Le maire de la ville de Beau-Bassin/Rose-Hill, Ken Fong, explique que malgré un bilan financier difficile, ses conseillers et lui arrivent à réussir tant bien que mal à mener à terme les projets qu’ils ont proposés. Il est vrai, dit-il, qu’ils auraient pu mieux faire si le ministère et le gouvernement accordaient une subvention plus conséquente. « Il est certes impossible de fonctionner sans une subvention de l’État, il y a des décisions nationales qui ont été prises par lui et nous devons gérer d’après les règlements de la Local Government Act ». Ils ont aussi entrepris plusieurs projets comme la rénovation de la salle des fêtes du Plaza afin d’augmenter les revenus de la ville. Ken Fong explique que 75 % du budget des villes sœurs sont engloutis par les salaires, c’est pour cette raison que, sans l’aide du gouvernement, ils sont voués à la catastrophe financière. Il se dit toutefois satisfait du bilan de la mairie ces dernières années. Il y a eu bon nombre d’améliorations dans le quotidien des habitants. 

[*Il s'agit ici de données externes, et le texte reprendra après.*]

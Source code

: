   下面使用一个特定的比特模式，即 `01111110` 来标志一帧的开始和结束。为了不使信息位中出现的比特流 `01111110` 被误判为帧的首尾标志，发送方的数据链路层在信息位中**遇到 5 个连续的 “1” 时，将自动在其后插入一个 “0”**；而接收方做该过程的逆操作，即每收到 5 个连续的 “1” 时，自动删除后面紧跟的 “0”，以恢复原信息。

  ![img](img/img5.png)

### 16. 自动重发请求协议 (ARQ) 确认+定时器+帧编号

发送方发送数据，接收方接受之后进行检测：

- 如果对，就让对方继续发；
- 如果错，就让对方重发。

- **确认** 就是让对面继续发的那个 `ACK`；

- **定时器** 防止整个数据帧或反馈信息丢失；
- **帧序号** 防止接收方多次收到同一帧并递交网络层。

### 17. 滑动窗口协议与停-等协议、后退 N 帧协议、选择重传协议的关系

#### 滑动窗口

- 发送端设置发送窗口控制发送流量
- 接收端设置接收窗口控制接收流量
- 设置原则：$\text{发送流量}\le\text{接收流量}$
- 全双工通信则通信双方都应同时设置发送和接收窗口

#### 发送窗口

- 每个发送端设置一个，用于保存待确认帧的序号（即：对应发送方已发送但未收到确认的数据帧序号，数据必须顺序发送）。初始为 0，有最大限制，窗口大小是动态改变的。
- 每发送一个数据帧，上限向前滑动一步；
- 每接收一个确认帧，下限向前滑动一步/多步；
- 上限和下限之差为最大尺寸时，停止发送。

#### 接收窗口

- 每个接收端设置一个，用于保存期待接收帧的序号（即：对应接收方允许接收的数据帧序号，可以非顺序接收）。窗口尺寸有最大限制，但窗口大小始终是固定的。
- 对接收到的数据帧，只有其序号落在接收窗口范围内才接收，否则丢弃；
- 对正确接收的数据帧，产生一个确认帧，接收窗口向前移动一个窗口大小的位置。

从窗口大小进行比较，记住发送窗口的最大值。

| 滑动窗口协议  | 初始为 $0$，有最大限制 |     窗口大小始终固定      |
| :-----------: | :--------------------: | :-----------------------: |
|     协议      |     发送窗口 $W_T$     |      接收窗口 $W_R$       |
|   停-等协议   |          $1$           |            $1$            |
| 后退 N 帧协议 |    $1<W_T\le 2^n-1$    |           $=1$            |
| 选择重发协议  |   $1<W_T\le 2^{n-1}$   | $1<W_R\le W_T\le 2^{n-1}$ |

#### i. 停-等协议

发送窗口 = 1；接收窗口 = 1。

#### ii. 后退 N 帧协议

En ce qui concerne la question de la décentralisation des administrations régionales, il pense que c’est un autre débat bien qu’il souhaiterait que la mairie soit un peu plus autonome dans les prises de décisions. « À ce stade, c’est le ministère des Collectivités locales qui est responsable d’approuver le budget des mairies », dit-il.

Hans Marguerite : « Il n’y a pas de mauvaise gestion »

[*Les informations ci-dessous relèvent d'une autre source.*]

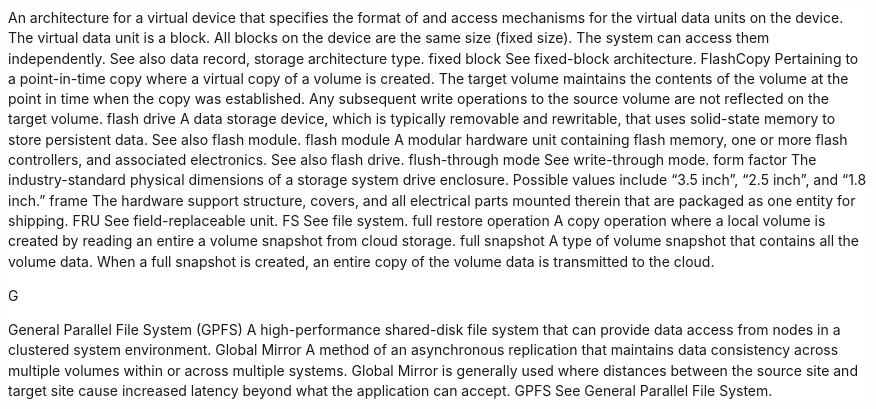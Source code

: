 An architecture for a virtual device that specifies the format of and access mechanisms for the virtual data units on the device. The virtual data unit is a block. All blocks on the device are the same size (fixed size). The system can access them independently. See also data record, storage architecture type.
fixed block
See fixed-block architecture.
FlashCopy
Pertaining to a point-in-time copy where a virtual copy of a volume is created. The target volume maintains the contents of the volume at the point in time when the copy was established. Any subsequent write operations to the source volume are not reflected on the target volume.
flash drive
A data storage device, which is typically removable and rewritable, that uses solid-state memory to store persistent data. See also flash module.
flash module
A modular hardware unit containing flash memory, one or more flash controllers, and associated electronics. See also flash drive.
flush-through mode
See write-through mode.
form factor
The industry-standard physical dimensions of a storage system drive enclosure. Possible values include “3.5 inch”, “2.5 inch”, and “1.8 inch.”
frame
The hardware support structure, covers, and all electrical parts mounted therein that are packaged as one entity for shipping.
FRU
See field-replaceable unit.
FS
See file system.
full restore operation
A copy operation where a local volume is created by reading an entire a volume snapshot from cloud storage.
full snapshot
A type of volume snapshot that contains all the volume data. When a full snapshot is created, an entire copy of the volume data is transmitted to the cloud. 





G


General Parallel File System (GPFS)
A high-performance shared-disk file system that can provide data access from nodes in a clustered system environment.
Global Mirror
A method of an asynchronous replication that maintains data consistency across multiple volumes within or across multiple systems. Global Mirror is generally used where distances between the source site and target site cause increased latency beyond what the application can accept.
GPFS
See General Parallel File System.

Le maire de la ville de Curepipe, Hans Marguerite, balaie d’un revers de main les critiques émises contre la gestion des municipalités. Il explique que la mairie de Curepipe a, pour le moment, un bilan budgétaire positif. Les municipalités, explique-t-il, sont des branches semi-gouvernementales qui travaillent pour donner aux citadins une bonne qualité de vie. Elles doivent pouvoir fonctionner. « La subvention du gouvernement est tout à fait normale, car le gouvernement a le devoir de s’assurer du bien-être de tous les Mauriciens », explique le maire de Curepipe. La ville lumière est une ville dont l’immobilier n’est pas le point fort. Afin d’obtenir des revenus additionnels, pour ne pas dépendre de la seule aide du gouvernement, elle a beaucoup investi dans des terrains qui sont loués par la suite, précise Hans Marguerite.

Le maire de Curepipe, comme les autres maires que nous avons contactés, rejette catégoriquement les critiques sur le trop grand nombre d’employés embauchés pour des raisons politiques. « Le grand nombre d’employés est nécessaire pour assurer les services de la mairie. Actuellement on manque de main-d’œuvre ». En ce qui concerne la question de la décentralisation, Hans Marguerite regrette qu’il soit encore trop tôt pour espérer que les mairies deviennent autonomes.

Mahfooz Moussa Cadersaib : « On ne peut gérer une ville avec seulement les taxes municipales »

Mahfooz Moussa Cadersaib

Le Lord-maire Mahfooz Moussa Cadersaib est lui aussi du même avis. Avec un bilan financier en déficit de plus de Rs 100 millions estimé pour l’année 2020, la ville de Port-Louis est plus que dépendante de la subvention de l’État. La capitale obtient d’ailleurs le double en terme de subvention, comparativement aux autres villes. Le Lord Maire explique que la municipalité de Port-Louis a beaucoup de dépenses, elle doit s’assurer de la maintenance des infrastructures et a plusieurs projets dans le pipeline. 

Cependant, c’est le même son de cloche, la grande majorité de ces dépenses est relative aux salaires, pensions et autres allocations. Cependant, e Lord Maire souligne qu’il n’y a pas de mauvaise gestion des ressources humaines. Le nombre d’employés est nécessaire pour assurer un bon service aux citadins.

Mahfooz Moussa Cadersaib souligne qu’il ne fait pas grand cas de l’abolition de la taxe municipale promise par le gouvernement dans son manifeste électoral. « Les revenus de la ville ne sont pas aussi conséquents qu’on le pense », explique ce dernier. Il est persuadé que le gouvernement agira en conséquence et compensera les mairies. Même avec des budgets estimés pour 2020-2021 et 2021-2022 déficitaires à Rs 119 et 122 millions respectivement, la situation reste gérable, conclut le lord-maire.